Le raffinement des couleurs, le chatoiement des tissus, la richesse décorative, les formes extravagantes, les gestes contournés, le soin d'orfèvre pour le détail, un goût presque obsessionnel pour la préciosité des matières, sont typiques de son style personnel. À une époque où la peinture change profondément, le peintre reste attaché aux formes et à l'esprit gothiques, peut-être marqué par l'atmosphère spirituelle du couvent des chartreux de Cologne, l'un de ses commanditaires importants. Il est considéré comme le principal représentant de la peinture gothique tardive à Cologne.

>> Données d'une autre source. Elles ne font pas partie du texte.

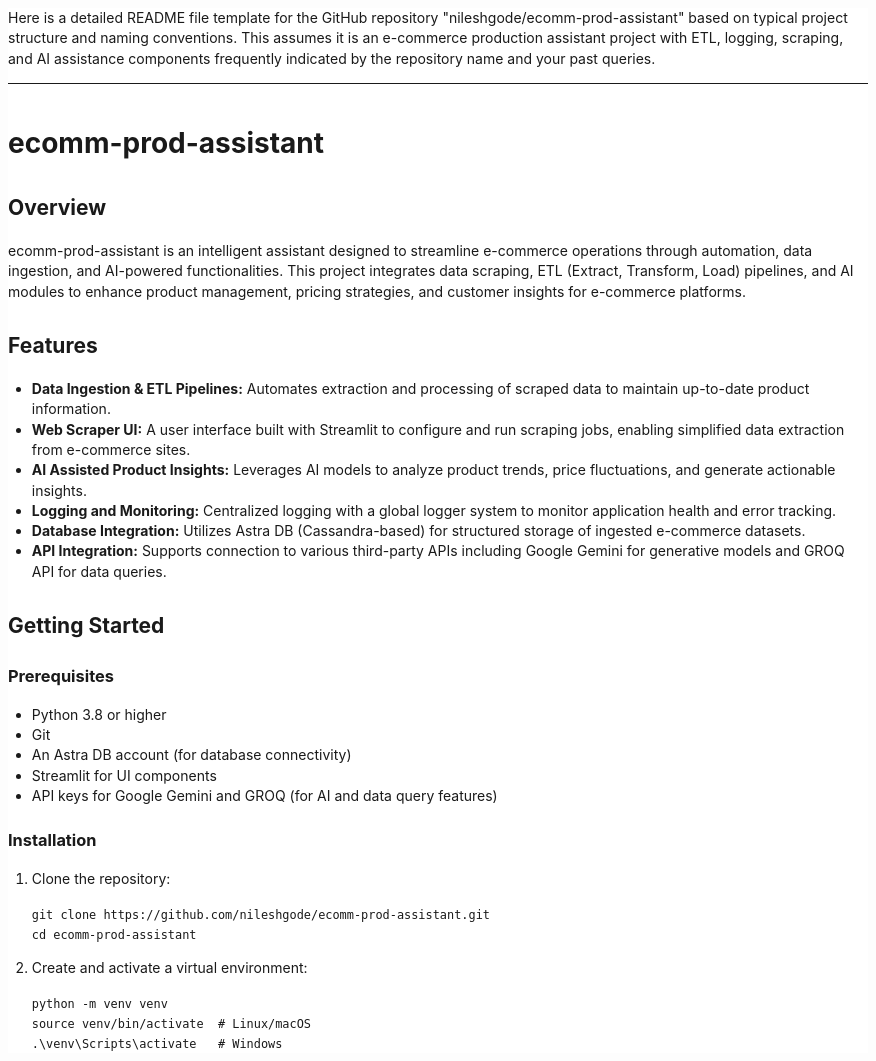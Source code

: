 


Here is a detailed README file template for the GitHub repository "nileshgode/ecomm-prod-assistant" based on typical project structure and naming conventions. This assumes it is an e-commerce production assistant project with ETL, logging, scraping, and AI assistance components frequently indicated by the repository name and your past queries.

***

# ecomm-prod-assistant

## Overview
ecomm-prod-assistant is an intelligent assistant designed to streamline e-commerce operations through automation, data ingestion, and AI-powered functionalities. This project integrates data scraping, ETL (Extract, Transform, Load) pipelines, and AI modules to enhance product management, pricing strategies, and customer insights for e-commerce platforms.

## Features
- **Data Ingestion & ETL Pipelines:** Automates extraction and processing of scraped data to maintain up-to-date product information.
- **Web Scraper UI:** A user interface built with Streamlit to configure and run scraping jobs, enabling simplified data extraction from e-commerce sites.
- **AI Assisted Product Insights:** Leverages AI models to analyze product trends, price fluctuations, and generate actionable insights.
- **Logging and Monitoring:** Centralized logging with a global logger system to monitor application health and error tracking.
- **Database Integration:** Utilizes Astra DB (Cassandra-based) for structured storage of ingested e-commerce datasets.
- **API Integration:** Supports connection to various third-party APIs including Google Gemini for generative models and GROQ API for data queries.

## Getting Started

### Prerequisites
- Python 3.8 or higher
- Git
- An Astra DB account (for database connectivity)
- Streamlit for UI components
- API keys for Google Gemini and GROQ (for AI and data query features)

### Installation
1. Clone the repository:
   ```
   git clone https://github.com/nileshgode/ecomm-prod-assistant.git
   cd ecomm-prod-assistant
   ```

2. Create and activate a virtual environment:
   ```
   python -m venv venv
   source venv/bin/activate  # Linux/macOS
   .\venv\Scripts\activate   # Windows
   ```
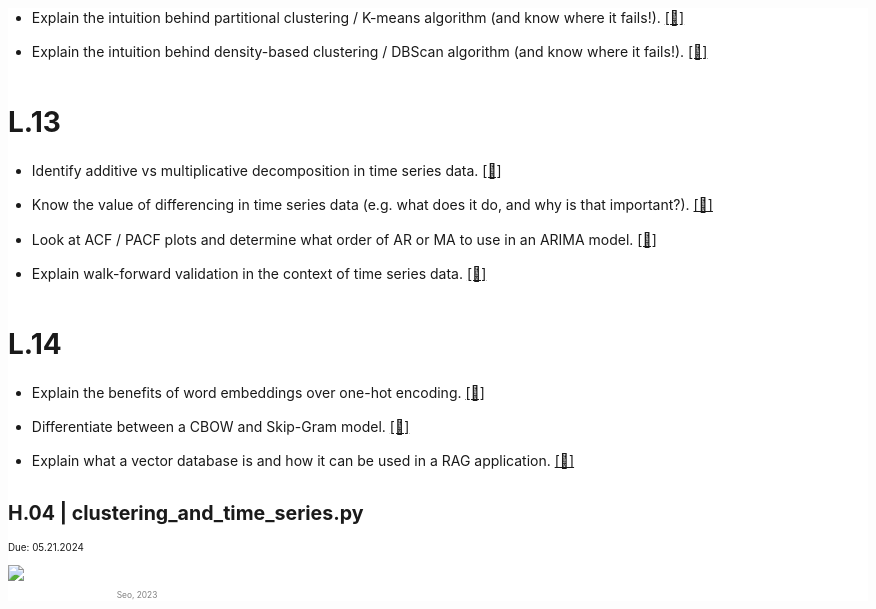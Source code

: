 - Explain the intuition behind partitional clustering / K-means algorithm (and know where it fails!). [[🔗]](https://drc-cs.github.io/cs326/lectures/L11_unsupervised_machine_learning/#/15)

- Explain the intuition behind density-based clustering / DBScan algorithm (and know where it fails!). [[🔗]](https://drc-cs.github.io/cs326/lectures/L11_unsupervised_machine_learning/#/25)



# L.13

- Identify additive vs multiplicative decomposition in time series data. [[🔗]](https://drc-cs.github.io/cs326/lectures/L13_time_series/#/8)

- Know the value of differencing in time series data (e.g. what does it do, and why is that important?). [[🔗]](https://drc-cs.github.io/cs326/lectures/L13_time_series/#/11)

- Look at ACF / PACF plots and determine what order of AR or MA to use in an ARIMA model. [[🔗]](https://drc-cs.github.io/cs326/lectures/L13_time_series/#/26)

- Explain walk-forward validation in the context of time series data. [[🔗]](https://drc-cs.github.io/cs326/lectures/L13_time_series/#/30)



# L.14

- Explain the benefits of word embeddings over one-hot encoding. [[🔗]](https://drc-cs.github.io/cs326/lectures/L14_natural_language_processing/#/17)

- Differentiate between a CBOW and Skip-Gram model. [[🔗]](https://drc-cs.github.io/cs326/lectures/L14_natural_language_processing/#/18)

- Explain what a vector database is and how it can be used in a RAG application. [[🔗]](https://drc-cs.github.io/cs326/lectures/L14_natural_language_processing/#/22)



<div class = "col-wrapper">
<div class="c1 col-centered" style = "width: 70%">

<div style="font-size: 0.7em;">

# H.04 | clustering_and_time_series.py
Due: 05.21.2024

</div>

</div>
<div class="c2 col-centered" style = "width: 30%">
<div>
<img src="https://miro.medium.com/v2/resize:fit:4800/format:webp/1*WunYbbKjzdXvw73a4Hd2ig.gif" height="100%" style="margin: 0 auto; display: block;">
<p style="text-align: center; font-size: 0.6em; color: grey;">Seo, 2023</p>
</div>
</div>
</div>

Un peu moins d'une trentaine de tableaux sont attribués au Maître de saint Barthélemy sur la base de similitudes stylistiques ; parmi eux, on peut distinguer plusieurs mains, et notamment deux compagnons de son atelier (et d'autres collaborateurs sous leur autorité). Certains tableaux possèdent des fortes similarités thématiques et de composition et sont de qualité très inégale, comme la Descente de croix de Philadelphie, et on peut penser qu'ils ont été copiés, pour certains plusieurs fois, comme la Sainte Famille, par des membres de son atelier ou de son entourage ou même plus tardivement par des successeurs.